Stored dataset items
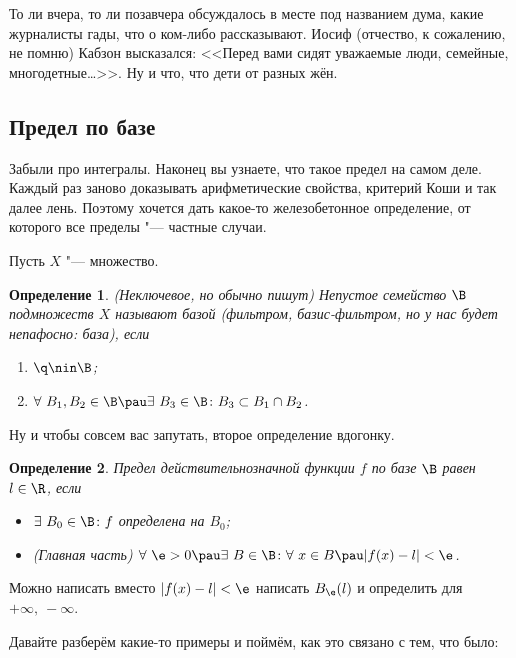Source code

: \documentclass[a4paper,10pt,twoside]{article}
\newtheorem{Def}{Определение}[section]
\begin{document}
 То ли вчера, то ли позавчера обсуждалось в месте под названием дума, какие журналисты гады, что о ком-либо рассказывают. Иосиф (отчество, к сожалению, не помню)
 Кабзон высказался: <<Перед вами сидят уважаемые люди, семейные, многодетные\ldots>>. Ну и что, что дети от разных жён.
 
 \subsection{Предел по базе}
 Забыли про интегралы. Наконец вы узнаете, что такое предел на самом деле. Каждый раз заново доказывать арифметические свойства, критерий Коши и так далее лень.
 Поэтому хочется дать какое-то железобетонное определение, от которого все пределы "--- частные случаи.
 
 Пусть $X$ "--- множество.
 
 \begin{Def}(Неключевое, но обычно пишут)
 	Непустое семейство $\B$ подмножеств $X$ называют базой (фильтром, базис-фильтром, но у нас будет непафосно: база), если
 	\begin{enumerate}
 	  \item $\q\nin \B$;
 	  \item $\forall\  B_1,B_2\in\B\pau \exists\  B_3\in\B\colon B_3\subset B_1\cap B_2$.
 	\end{enumerate}
 \end{Def} 
 
 Ну и чтобы совсем вас запутать, второе определение вдогонку.
 
 \begin{Def}
 	Предел действительнозначной функции $f$  по базе $\B$ равен $l\in\R$, если
 	\begin{itemize}
 	  \item [0)] $\exists\  B_0\in\B\colon f$ определена на $B_0$;
 	  \item [1)] (Главная часть) $\forall\  \e>0\pau \exists\  B\in\B\colon \forall\  x\in B\pau |f(x)-l|<\e$.
 	\end{itemize}
 \end{Def}
 
 Можно написать вместо $|f(x)-l|<\e$ написать $B_\e(l)$ и определить для $+\infty,\ -\infty$.
 
 Давайте разберём какие-то примеры и поймём, как это связано с тем, что было:
 
\end{document}
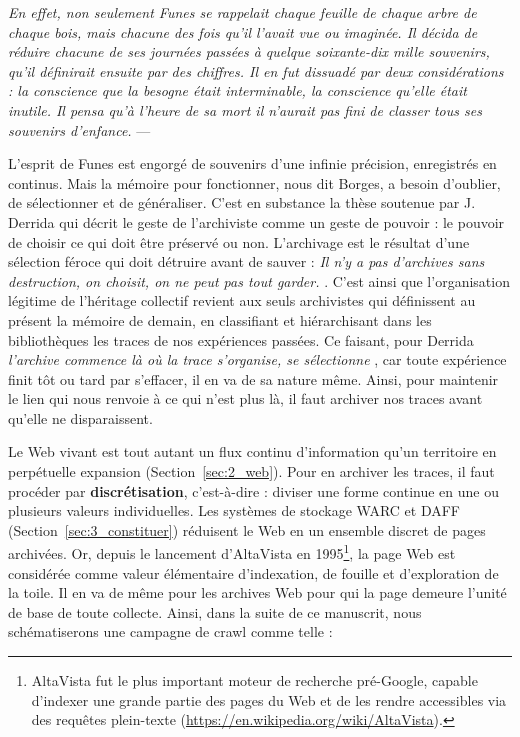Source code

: \documentclass[symmetric,justified,marginals=raggedouter]{tufte-book}
\begin{document}
\begin{fullwidth}
\og\textit{En effet, non seulement Funes se rappelait chaque feuille de chaque arbre de chaque bois, mais chacune des fois qu'il l'avait vue ou imaginée. Il décida de réduire chacune de ses journées passées à quelque soixante-dix mille souvenirs, qu'il définirait ensuite par des chiffres. Il en fut dissuadé par deux considérations : la conscience que la besogne était interminable, la conscience qu'elle était inutile. Il pensa qu'à l'heure de sa mort il n'aurait pas fini de classer tous ses souvenirs d'enfance.}\fg{} --- \citep[p.116-117]{borges_fictions_1974}\\
\end{fullwidth}

\noindent L'esprit de Funes est engorgé de souvenirs d'une infinie précision, enregistrés en continus. Mais la mémoire pour fonctionner, nous dit Borges, a besoin d'oublier, de sélectionner et de généraliser. C'est en substance la thèse soutenue par J. Derrida qui décrit le geste de l'archiviste comme un geste de pouvoir : le pouvoir de choisir ce qui doit être préservé ou non. L'archivage est le résultat d'une sélection féroce qui doit détruire avant de sauver : \og\textit{Il n'y a pas d'archives sans destruction, on choisit, on ne peut pas tout garder.}\fg{} \citep[p.60]{derrida_trace_2014}. C'est ainsi que l'organisation légitime de l'héritage collectif revient aux seuls archivistes qui définissent au présent la mémoire de demain, en classifiant et hiérarchisant dans les bibliothèques les traces de nos expériences passées. Ce faisant, pour Derrida \og\textit{l'archive commence là où la trace s'organise, se sélectionne}\fg{} \citep[p.61]{derrida_trace_2014}, car toute expérience finit tôt ou tard par s'effacer, il en va de sa nature même. Ainsi, pour maintenir le lien qui nous renvoie à ce qui n'est plus là, il faut archiver nos traces avant qu'elle ne disparaissent. 

Le Web vivant est tout autant un flux continu d'information qu'un territoire en perpétuelle expansion (Section~\ref{sec:2_web}). Pour en archiver les traces, il faut procéder par \textbf{discrétisation}, c'est-à-dire : diviser une forme continue en une ou plusieurs valeurs individuelles. Les systèmes de stockage WARC et DAFF (Section~\ref{sec:3_constituer}) réduisent le Web en un ensemble discret de pages archivées. Or, depuis le lancement d'AltaVista en 1995\footnote{\RaggedOuter AltaVista fut le plus important moteur de recherche pré-Google, capable d'indexer une grande partie des pages du Web et de les rendre accessibles via des requêtes plein-texte (\url{https://en.wikipedia.org/wiki/AltaVista}).}, la page Web est considérée comme valeur élémentaire d'indexation, de fouille et d'exploration de la toile. Il en va de même pour les archives Web pour qui la page demeure l'unité de base de toute collecte. Ainsi, dans la suite de ce manuscrit, nous schématiserons une campagne de crawl comme telle : 
\end{document}
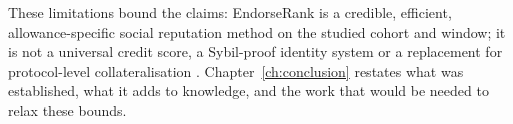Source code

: These limitations bound the claims: EndorseRank is a credible, efficient, allowance-specific social reputation method on the studied cohort and window; it is not a universal credit score, a Sybil-proof identity system or a replacement for protocol-level collateralisation . Chapter~\ref{ch:conclusion} restates what was established, what it adds to knowledge, and the work that would be needed to relax these bounds.
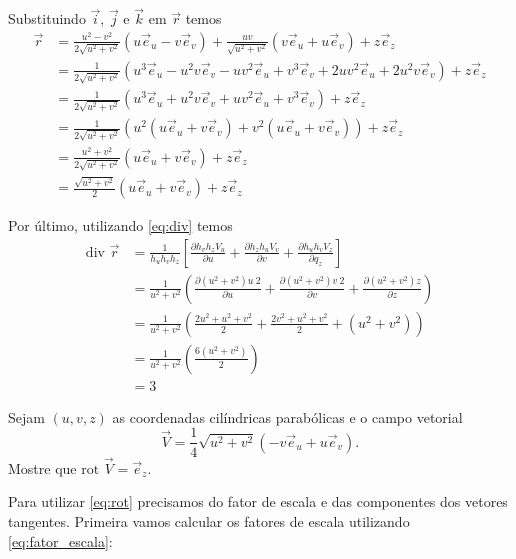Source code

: \documentclass[a4paper,12pt, leqno, answers]{exam}
\newcommand{\devp}[2]{\frac{\partial #1}{\partial #2}}
\newcommand{\diver}{\mbox{div }}
\newcommand{\rot}{\mbox{rot }}
\begin{document}
\begin{questions}
\begin{solution}
        Substituindo $\vec{i}$, $\vec{j}$ e $\vec{k}$ em $\vec{r}$ temos
        \begin{align*}
            \vec{r} &= \frac{u^2 - v^2}{2 \sqrt{u^2 + v^2}} \left( u \vec{e}_u - v \vec{e}_v \right) + \frac{u v}{\sqrt{u^2 + v^2}} \left( v \vec{e}_u + u \vec{e}_v \right) + z \vec{e}_z \\
            &= \frac{1}{2 \sqrt{u^2 + v^2}} \left( u^3 \vec{e}_u - u^2 v \vec{e}_v - u v^2 \vec{e}_u + v^3 \vec{e}_v + 2 u v^2 \vec{e}_u + 2 u^2 v \vec{e}_v \right) + z \vec{e}_z \\
            &= \frac{1}{2 \sqrt{u^2 + v^2}} \left( u^3 \vec{e}_u + u^2 v \vec{e}_v + u v^2 \vec{e}_u + v^3 \vec{e}_v \right) + z \vec{e}_z \\
            &= \frac{1}{2 \sqrt{u^2 + v^2}} \left( u^2 \left( u \vec{e}_u + v \vec{e}_v \right) + v^2 \left( u \vec{e}_u + v \vec{e}_v \right) \right) + z \vec{e}_z \\
            &= \frac{u^2 + v^2}{2 \sqrt{u^2 + v^2}} \left( u \vec{e}_u + v \vec{e}_v \right) + z \vec{e}_z \\
            &= \frac{\sqrt{u^2 + v^2}}{2} \left( u \vec{e}_u + v \vec{e}_v \right) + z \vec{e}_z
        \end{align*}
        
        Por \'{u}ltimo, utilizando \eqref{eq:div} temos
        \begin{align*}
            \diver \vec{r} &= \frac{1}{h_u h_v h_z} \left[\devp{h_v h_z V_u}{u} + \devp{h_z h_u V_v}{v} + \devp{h_u h_v V_z}{q_z}\right] \\
            &= \frac{1}{u^2 + v^2} \left( \devp{\left( u^2 + v^2 \right) u \ 2}{u} + \devp{\left( u^2 + v^2 \right) v \ 2}{v} + \devp{\left( u^2 + v^2 \right) z}{z} \right) \\
            &= \frac{1}{u^2 + v^2} \left( \frac{2 u^2 + u^2 + v^2}{2} + \frac{2 v^2 + u^2 + v^2}{2} + \left( u^2 + v^2 \right) \right) \\
            &= \frac{1}{u^2 + v^2} \left( \frac{6 \left( u^2 + v^2 \right)}{2} \right) \\
            &= 3
        \end{align*}
    \end{solution}
  
    \question Sejam $(u, v, z)$ as coordenadas cil\'{i}ndricas parab\'{o}licas e o campo vetorial
    \[
    \vec{V} = \frac{1}{4} \sqrt{u^2 + v^2} (-v \vec{e}_u + u \vec{e}_v).
    \]
    Mostre que $\rot \vec{V} = \vec{e}_z$.
    \begin{solution}
        Para utilizar \eqref{eq:rot} precisamos do fator de escala e das componentes dos vetores tangentes. Primeira vamos calcular os fatores de escala utilizando \eqref{eq:fator_escala}:


\end{solution}
\end{questions}
\end{document}
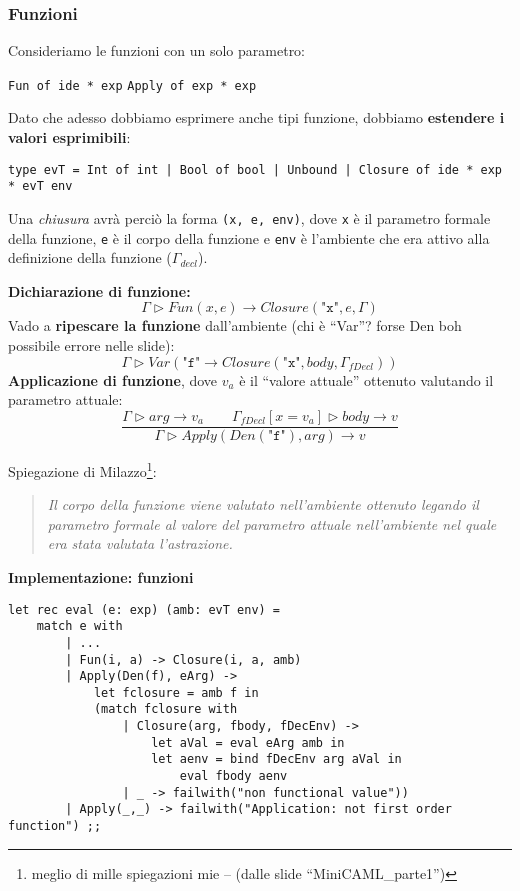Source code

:\documentclass[a4paper,10pt]{article}
\begin{document}
\subsubsection{Funzioni}
Consideriamo le funzioni con un solo parametro:
\begin{center}
\texttt{Fun of ide * exp} \quad\quad \texttt{Apply of exp * exp}
\end{center}

Dato che adesso dobbiamo esprimere anche tipi funzione, dobbiamo \textbf{estendere i valori esprimibili}:
\label{closure}
\begin{lstlisting}
type evT = Int of int | Bool of bool | Unbound | Closure of ide * exp * evT env
\end{lstlisting}

Una \emph{chiusura} avrà perciò la forma \texttt{(x, e, env)}, dove \texttt x è il parametro formale della funzione, \texttt e è il corpo della funzione e \texttt{env} è l'ambiente che era attivo alla definizione della funzione ($\Gamma_{decl}$).\medskip

\textbf{Dichiarazione di funzione:}
\[ \Gamma \triangleright Fun (x, e) \to Closure (\texttt{"x"}, e, \Gamma) \]
Vado a \textbf{ripescare la funzione} dall'ambiente (chi è ``Var''? forse Den boh possibile errore nelle slide):
\[ \Gamma \triangleright Var (\texttt{"f"} \to Closure(\texttt{"x"}, body, \Gamma_{fDecl}))\]
\textbf{Applicazione di funzione}, dove $v_a$ è il ``valore attuale'' ottenuto valutando il parametro attuale:
\[ \dfrac{\Gamma \triangleright arg \to v_a\quad \quad \Gamma_{fDecl}[x = v_a] \triangleright body \to v}{\Gamma \triangleright Apply(Den(\texttt{"f"}), arg) \to v} \]

Spiegazione di Milazzo\footnote{meglio di mille spiegazioni mie -- (dalle slide ``MiniCAML\_parte1'')}:

\begin{quote}\it
 Il corpo della funzione viene valutato nell’ambiente
ottenuto legando il parametro formale al valore del parametro
attuale nell’ambiente nel quale era stata valutata l’astrazione.
\end{quote}

\newpage
\textbf {Implementazione: funzioni}
\begin{lstlisting}
let rec eval (e: exp) (amb: evT env) =
    match e with
        | ...
        | Fun(i, a) -> Closure(i, a, amb)
        | Apply(Den(f), eArg) ->
            let fclosure = amb f in
            (match fclosure with
                | Closure(arg, fbody, fDecEnv) ->
                    let aVal = eval eArg amb in
                    let aenv = bind fDecEnv arg aVal in
                        eval fbody aenv
                | _ -> failwith("non functional value"))
        | Apply(_,_) -> failwith("Application: not first order function") ;;
\end{lstlisting}
\end{document}
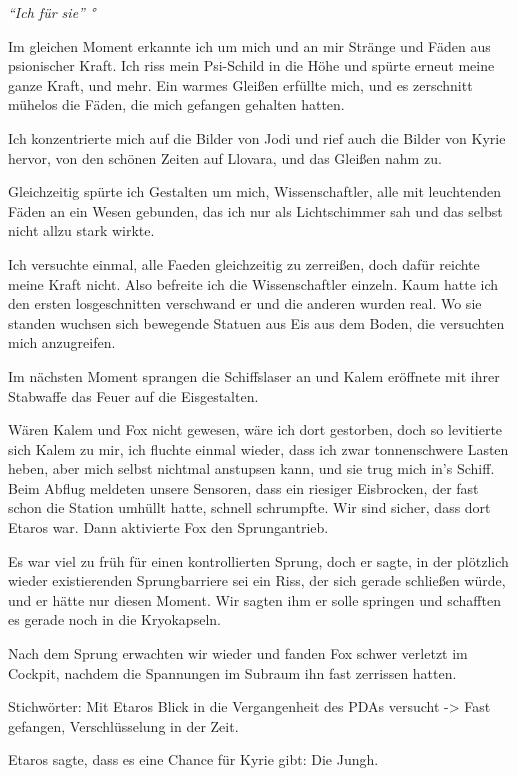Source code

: \documentclass[11pt]{scrartcl}
\begin{document}
\emph{``Ich für sie'' °}

Im gleichen Moment erkannte ich um mich und an mir Stränge und Fäden aus
psionischer Kraft. Ich riss mein Psi-Schild in die Höhe und spürte
erneut meine ganze Kraft, und mehr. Ein warmes Gleißen erfüllte mich,
und es zerschnitt mühelos die Fäden, die mich gefangen gehalten hatten.

Ich konzentrierte mich auf die Bilder von Jodi und rief auch die Bilder
von Kyrie hervor, von den schönen Zeiten auf Llovara, und das Gleißen
nahm zu.

Gleichzeitig spürte ich Gestalten um mich, Wissenschaftler, alle mit
leuchtenden Fäden an ein Wesen gebunden, das ich nur als Lichtschimmer
sah und das selbst nicht allzu stark wirkte.

Ich versuchte einmal, alle Faeden gleichzeitig zu zerreißen, doch dafür
reichte meine Kraft nicht. Also befreite ich die Wissenschaftler
einzeln. Kaum hatte ich den ersten losgeschnitten verschwand er und die
anderen wurden real. Wo sie standen wuchsen sich bewegende Statuen aus
Eis aus dem Boden, die versuchten mich anzugreifen.

Im nächsten Moment sprangen die Schiffslaser an und Kalem eröffnete mit
ihrer Stabwaffe das Feuer auf die Eisgestalten.

Wären Kalem und Fox nicht gewesen, wäre ich dort gestorben, doch so
levitierte sich Kalem zu mir, ich fluchte einmal wieder, dass ich zwar
tonnenschwere Lasten heben, aber mich selbst nichtmal anstupsen kann,
und sie trug mich in's Schiff. Beim Abflug meldeten unsere Sensoren,
dass ein riesiger Eisbrocken, der fast schon die Station umhüllt hatte,
schnell schrumpfte. Wir sind sicher, dass dort Etaros war. Dann
aktivierte Fox den Sprungantrieb.

Es war viel zu früh für einen kontrollierten Sprung, doch er sagte, in
der plötzlich wieder existierenden Sprungbarriere sei ein Riss, der sich
gerade schließen würde, und er hätte nur diesen Moment. Wir sagten ihm
er solle springen und schafften es gerade noch in die Kryokapseln.

Nach dem Sprung erwachten wir wieder und fanden Fox schwer verletzt im
Cockpit, nachdem die Spannungen im Subraum ihn fast zerrissen hatten.

Stichwörter: Mit Etaros Blick in die Vergangenheit des PDAs versucht
-\textgreater{} Fast gefangen, Verschlüsselung in der Zeit.

Etaros sagte, dass es eine Chance für Kyrie gibt: Die Jungh.
\end{document}
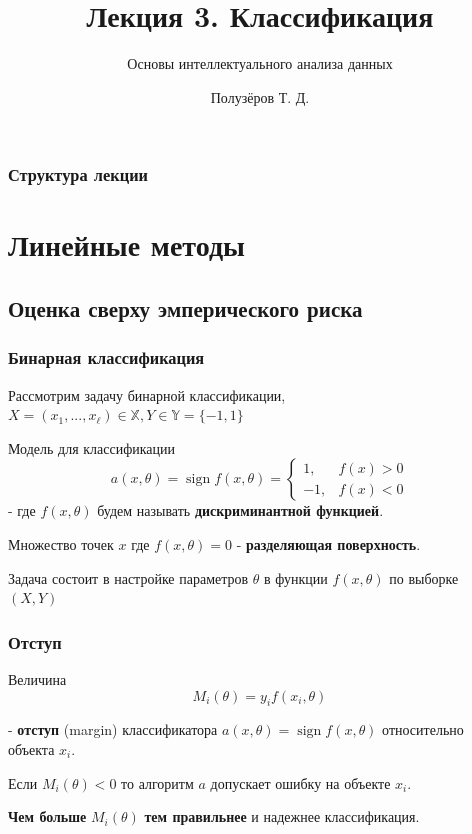 \documentclass{beamer}
\title[Классификация]{Лекция 3. Классификация}
\subtitle{Основы интеллектуального анализа данных}
\author{Полузёров Т. Д.}
\institute{БГУ ФПМИ}
\date{}
\DeclareMathOperator{\sign}{sign}
\begin{document}
	
	\begin{frame}
		\titlepage
	\end{frame}
	
	\begin{center}
		\frametitle{Структура лекции}
		\tableofcontents	
	\end{center}
	
	\section{Линейные методы}
	
	\subsection{Оценка сверху эмперического риска}
	
	\begin{frame}
		\frametitle{Бинарная классификация}
		Рассмотрим задачу бинарной классификации, $X=(x_1, ..., x_{\ell}) \in \mathbb{X}, Y \in \mathbb{Y} = \{-1, 1\}$
		
		\vspace{5pt}
		
		Модель для классификации
		\[
		a(x, \theta) 
		= \sign f(x, \theta)
		=
		\begin{cases}
			1,& f(x) > 0 \\
			-1,& f(x) < 0
		\end{cases}
		\]
		- где $f(x, \theta)$
		будем называть \textbf{дискриминантной функцией}.
		
		\vspace{5pt}
		
		Множество точек $x$ где $f(x, \theta) = 0$ - \textbf{разделяющая поверхность}.
		
		\vspace{5pt}
		
		Задача состоит в настройке параметров $\theta$ в функции $f(x, \theta)$ по выборке $(X, Y)$
	\end{frame} 
	
	\begin{frame}
		\frametitle{Отступ}
		
		Величина 
		\[
		M_i(\theta) = y_i f(x_i, \theta)
		\]
		
		 - \textbf{отступ} (margin) классификатора $a(x, \theta) = \sign f(x, \theta)$ относительно объекта $x_i$.
		
		\vspace{15pt}
		
		Если $M_i(\theta) < 0$ то алгоритм $a$ допускает ошибку на объекте $x_i$. 
		
		\vspace{15pt}
		
		\textbf{Чем больше} $M_i(\theta)$ \textbf{тем правильнее} и надежнее классификация.  
	\end{frame}
	
\end{document}
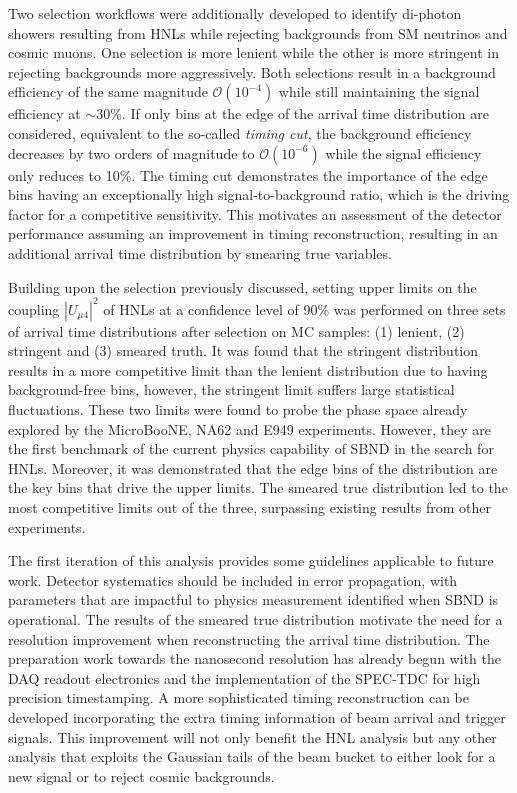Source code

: Two selection workflows were additionally developed to identify di-photon showers resulting from HNLs while rejecting backgrounds from SM neutrinos and cosmic muons.
One selection is more lenient while the other is more stringent in rejecting backgrounds more aggressively.
Both selections result in a background efficiency of the same magnitude $\mathcal{O}(10^{-4})$ while still maintaining the signal efficiency at $\sim$30\%.
If only bins at the edge of the arrival time distribution are considered, equivalent to the so-called \textit{timing cut}, the background efficiency decreases by two orders of magnitude to $\mathcal{O}(10^{-6})$ while the signal efficiency only reduces to 10\%. 
The timing cut demonstrates the importance of the edge bins having an exceptionally high signal-to-background ratio, which is the driving factor for a competitive sensitivity.
This motivates an assessment of the detector performance assuming an improvement in timing reconstruction, resulting in an additional arrival time distribution by smearing true variables.

Building upon the selection previously discussed, setting upper limits on the coupling $|U_{\mu4}|^2$ of HNLs at a confidence level of 90\% was performed on three sets of arrival time distributions after selection on MC samples: (1) lenient, (2) stringent and (3) smeared truth.  
It was found that the stringent distribution results in a more competitive limit than the lenient distribution due to having background-free bins, however, the stringent limit suffers large statistical fluctuations.
These two limits were found to probe the phase space already explored by the MicroBooNE, NA62 and E949 experiments.
However, they are the first benchmark of the current physics capability of SBND in the search for HNLs.
Moreover, it was demonstrated that the edge bins of the distribution are the key bins that drive the upper limits.   
The smeared true distribution led to the most competitive limits out of the three, surpassing existing results from other experiments.  

The first iteration of this analysis provides some guidelines applicable to future work.
Detector systematics should be included in error propagation, with parameters that are impactful to physics measurement identified when SBND is operational.
The results of the smeared true distribution motivate the need for a resolution improvement when reconstructing the arrival time distribution.
The preparation work towards the nanosecond resolution has already begun with the DAQ readout electronics and the implementation of the SPEC-TDC for high precision timestamping.  
A more sophisticated timing reconstruction can be developed incorporating the extra timing information of beam arrival and trigger signals.
This improvement will not only benefit the HNL analysis but any other analysis that exploits the Gaussian tails of the beam bucket to either look for a new signal or to reject cosmic backgrounds.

Exercise directions
From the records above, give again exactly the lines running from the line with "einzeln. Kaum hatte" to the line with "ihrer Stabwaffe das", inclusive.

Answer
einzeln. Kaum hatte ich den ersten losgeschnitten verschwand er und die
anderen wurden real. Wo sie standen wuchsen sich bewegende Statuen aus
Eis aus dem Boden, die versuchten mich anzugreifen.

Im nächsten Moment sprangen die Schiffslaser an und Kalem eröffnete mit
ihrer Stabwaffe das Feuer auf die Eisgestalten.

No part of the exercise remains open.